Manca una settimana all’inizio dell’annuale fiera di Natale e siamo in super ritardo sulla tabella di marcia per colpa di più bestie di peluche a grandezza naturale, le quali non riescono a stare in piedi.
Belle a vedersi… ma un incubo a montarsi!
«Miss Foster…» qualcuno mi chiama, intanto che fisso gli addetti dall’altra parte della strada.
«Sì?» rispondo.
«La sua cioccolata» dichiara Mr. Banks, il proprietario del nostro unico Cafè, porgendomi un bicchiere caldo di carta. «Ho aggiunto tre marshmallows, come piace a lei.»
«Grazie!» replico subito, mettendo in tasca il foglio con la lista delle cose da fare oggi, pur di afferrare velocemente la cioccolata calda.
In questo momento ci sono due gradi Celsius e la percentuale di umido è bassa, una vera fortuna data dal tempo soleggiato. Ho bisogno di riscaldarmi e di una bollente cioccolata calda… di quelle che ti fanno ingrassare di cinque chili con uno sguardo.
«Sta cadendo di nuovo!» un urlo mi distrae dai miei pensieri. All’improvviso, la testa della renna vicino alla giostra di Natale cade a terra e rotola fino ai piedi di un bambino sul passeggino.

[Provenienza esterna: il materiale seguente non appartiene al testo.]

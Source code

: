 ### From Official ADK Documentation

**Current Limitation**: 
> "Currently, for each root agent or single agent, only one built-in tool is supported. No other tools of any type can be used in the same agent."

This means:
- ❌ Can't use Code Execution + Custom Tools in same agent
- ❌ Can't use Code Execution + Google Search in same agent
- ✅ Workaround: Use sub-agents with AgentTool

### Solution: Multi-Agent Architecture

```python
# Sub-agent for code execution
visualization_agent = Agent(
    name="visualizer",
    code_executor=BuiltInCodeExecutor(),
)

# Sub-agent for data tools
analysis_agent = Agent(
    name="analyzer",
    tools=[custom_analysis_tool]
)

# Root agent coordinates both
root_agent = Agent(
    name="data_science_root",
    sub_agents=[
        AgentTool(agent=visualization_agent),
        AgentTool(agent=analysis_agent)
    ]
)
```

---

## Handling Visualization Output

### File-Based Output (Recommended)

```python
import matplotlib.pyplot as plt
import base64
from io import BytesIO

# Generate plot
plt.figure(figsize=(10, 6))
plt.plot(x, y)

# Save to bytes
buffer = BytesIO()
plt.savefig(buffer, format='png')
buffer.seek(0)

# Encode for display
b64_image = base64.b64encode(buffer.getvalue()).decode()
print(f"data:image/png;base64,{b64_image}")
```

Un gemito e un chiassoso pianto si sprigionano nell’area di colpo, per il finto omicidio accaduto sotto gli occhi di un povero innocente.
Cavolo, quelle renne non reggeranno mai alle prossime nevicate!

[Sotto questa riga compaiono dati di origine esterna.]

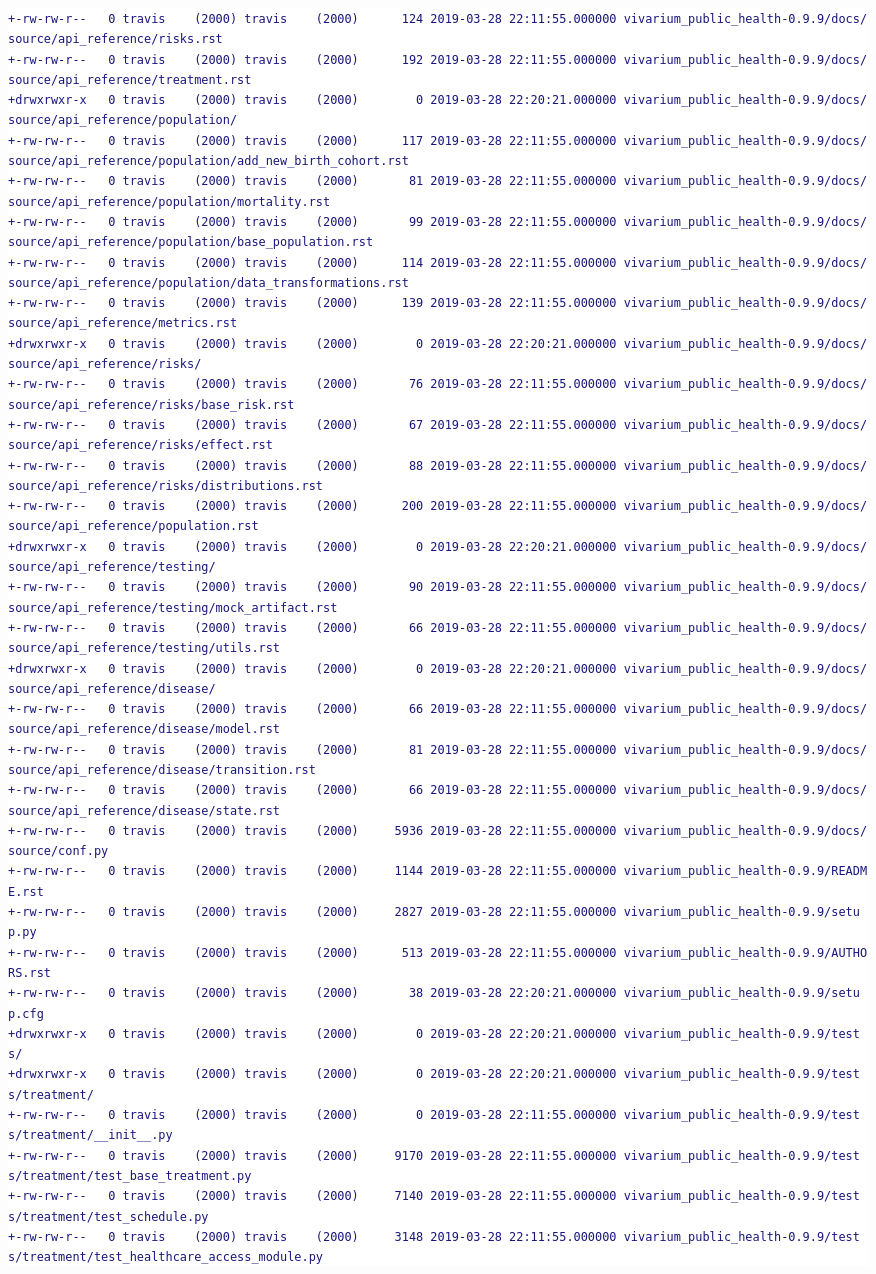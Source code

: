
 ```diff
+-rw-rw-r--   0 travis    (2000) travis    (2000)      124 2019-03-28 22:11:55.000000 vivarium_public_health-0.9.9/docs/source/api_reference/risks.rst
+-rw-rw-r--   0 travis    (2000) travis    (2000)      192 2019-03-28 22:11:55.000000 vivarium_public_health-0.9.9/docs/source/api_reference/treatment.rst
+drwxrwxr-x   0 travis    (2000) travis    (2000)        0 2019-03-28 22:20:21.000000 vivarium_public_health-0.9.9/docs/source/api_reference/population/
+-rw-rw-r--   0 travis    (2000) travis    (2000)      117 2019-03-28 22:11:55.000000 vivarium_public_health-0.9.9/docs/source/api_reference/population/add_new_birth_cohort.rst
+-rw-rw-r--   0 travis    (2000) travis    (2000)       81 2019-03-28 22:11:55.000000 vivarium_public_health-0.9.9/docs/source/api_reference/population/mortality.rst
+-rw-rw-r--   0 travis    (2000) travis    (2000)       99 2019-03-28 22:11:55.000000 vivarium_public_health-0.9.9/docs/source/api_reference/population/base_population.rst
+-rw-rw-r--   0 travis    (2000) travis    (2000)      114 2019-03-28 22:11:55.000000 vivarium_public_health-0.9.9/docs/source/api_reference/population/data_transformations.rst
+-rw-rw-r--   0 travis    (2000) travis    (2000)      139 2019-03-28 22:11:55.000000 vivarium_public_health-0.9.9/docs/source/api_reference/metrics.rst
+drwxrwxr-x   0 travis    (2000) travis    (2000)        0 2019-03-28 22:20:21.000000 vivarium_public_health-0.9.9/docs/source/api_reference/risks/
+-rw-rw-r--   0 travis    (2000) travis    (2000)       76 2019-03-28 22:11:55.000000 vivarium_public_health-0.9.9/docs/source/api_reference/risks/base_risk.rst
+-rw-rw-r--   0 travis    (2000) travis    (2000)       67 2019-03-28 22:11:55.000000 vivarium_public_health-0.9.9/docs/source/api_reference/risks/effect.rst
+-rw-rw-r--   0 travis    (2000) travis    (2000)       88 2019-03-28 22:11:55.000000 vivarium_public_health-0.9.9/docs/source/api_reference/risks/distributions.rst
+-rw-rw-r--   0 travis    (2000) travis    (2000)      200 2019-03-28 22:11:55.000000 vivarium_public_health-0.9.9/docs/source/api_reference/population.rst
+drwxrwxr-x   0 travis    (2000) travis    (2000)        0 2019-03-28 22:20:21.000000 vivarium_public_health-0.9.9/docs/source/api_reference/testing/
+-rw-rw-r--   0 travis    (2000) travis    (2000)       90 2019-03-28 22:11:55.000000 vivarium_public_health-0.9.9/docs/source/api_reference/testing/mock_artifact.rst
+-rw-rw-r--   0 travis    (2000) travis    (2000)       66 2019-03-28 22:11:55.000000 vivarium_public_health-0.9.9/docs/source/api_reference/testing/utils.rst
+drwxrwxr-x   0 travis    (2000) travis    (2000)        0 2019-03-28 22:20:21.000000 vivarium_public_health-0.9.9/docs/source/api_reference/disease/
+-rw-rw-r--   0 travis    (2000) travis    (2000)       66 2019-03-28 22:11:55.000000 vivarium_public_health-0.9.9/docs/source/api_reference/disease/model.rst
+-rw-rw-r--   0 travis    (2000) travis    (2000)       81 2019-03-28 22:11:55.000000 vivarium_public_health-0.9.9/docs/source/api_reference/disease/transition.rst
+-rw-rw-r--   0 travis    (2000) travis    (2000)       66 2019-03-28 22:11:55.000000 vivarium_public_health-0.9.9/docs/source/api_reference/disease/state.rst
+-rw-rw-r--   0 travis    (2000) travis    (2000)     5936 2019-03-28 22:11:55.000000 vivarium_public_health-0.9.9/docs/source/conf.py
+-rw-rw-r--   0 travis    (2000) travis    (2000)     1144 2019-03-28 22:11:55.000000 vivarium_public_health-0.9.9/README.rst
+-rw-rw-r--   0 travis    (2000) travis    (2000)     2827 2019-03-28 22:11:55.000000 vivarium_public_health-0.9.9/setup.py
+-rw-rw-r--   0 travis    (2000) travis    (2000)      513 2019-03-28 22:11:55.000000 vivarium_public_health-0.9.9/AUTHORS.rst
+-rw-rw-r--   0 travis    (2000) travis    (2000)       38 2019-03-28 22:20:21.000000 vivarium_public_health-0.9.9/setup.cfg
+drwxrwxr-x   0 travis    (2000) travis    (2000)        0 2019-03-28 22:20:21.000000 vivarium_public_health-0.9.9/tests/
+drwxrwxr-x   0 travis    (2000) travis    (2000)        0 2019-03-28 22:20:21.000000 vivarium_public_health-0.9.9/tests/treatment/
+-rw-rw-r--   0 travis    (2000) travis    (2000)        0 2019-03-28 22:11:55.000000 vivarium_public_health-0.9.9/tests/treatment/__init__.py
+-rw-rw-r--   0 travis    (2000) travis    (2000)     9170 2019-03-28 22:11:55.000000 vivarium_public_health-0.9.9/tests/treatment/test_base_treatment.py
+-rw-rw-r--   0 travis    (2000) travis    (2000)     7140 2019-03-28 22:11:55.000000 vivarium_public_health-0.9.9/tests/treatment/test_schedule.py
+-rw-rw-r--   0 travis    (2000) travis    (2000)     3148 2019-03-28 22:11:55.000000 vivarium_public_health-0.9.9/tests/treatment/test_healthcare_access_module.py
```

Perché se c’è qualcosa di certo qui a Hartwood, oltre alla morte e alle camicie di flanella… sono le tormente di neve.
Intense, lunghe, gelide e ogni tanto, quando impediscono i vari festeggiamenti, insopportabili!
Da Ottobre ad Aprile, in questa città nevica un giorno sì e l’altro pure.
La pioggia? Puntualmente… il 4 Luglio, durante i fuochi d’artificio e nell’area del lago. Giusto per farmi impazzire.
Che dire? La nostra cittadina utilizza il clima per lamentarsi di questo o quell’evento.
«Fate attenzione!» grido, avvicinandomi alla piazza.
Tuttavia, un attimo dopo, un frastuono improvviso per poco non mi fa scivolare la cioccolata calda dalle mani, mentre attraverso la strada di fretta.
Uno dei gazebi è appena stato trascinato dalle corna di un’altra renna.
«Siamo messi malissimo, capo…» mi avverte subito Ed, il capo carpentiere, appena raggiungo la renna decapitata. «Ho appena sentito alla radio che questo bel tempo durerà poco. Sta per abbattersi una pesante nevicata nella nostra zona.»
«Quando?» chiedo immediatamente.
«Dicono entro ventiquattr’ore. Il sindaco darà l’allerta dopo pranzo e poi…» accenna.
«Chiuderà tutto perché è uno psicopatico catastrofista! Come al solito…» mi lamento.
«Non ci arriveremo mai…» mi spiega Ed.
«Cavolo, non ci voleva! Mio cugino è passato di qui, stamattina?» domando, devo corrompere Joseph. Dobbiamo avere almeno il tempo di mettere in sicurezza la piazza.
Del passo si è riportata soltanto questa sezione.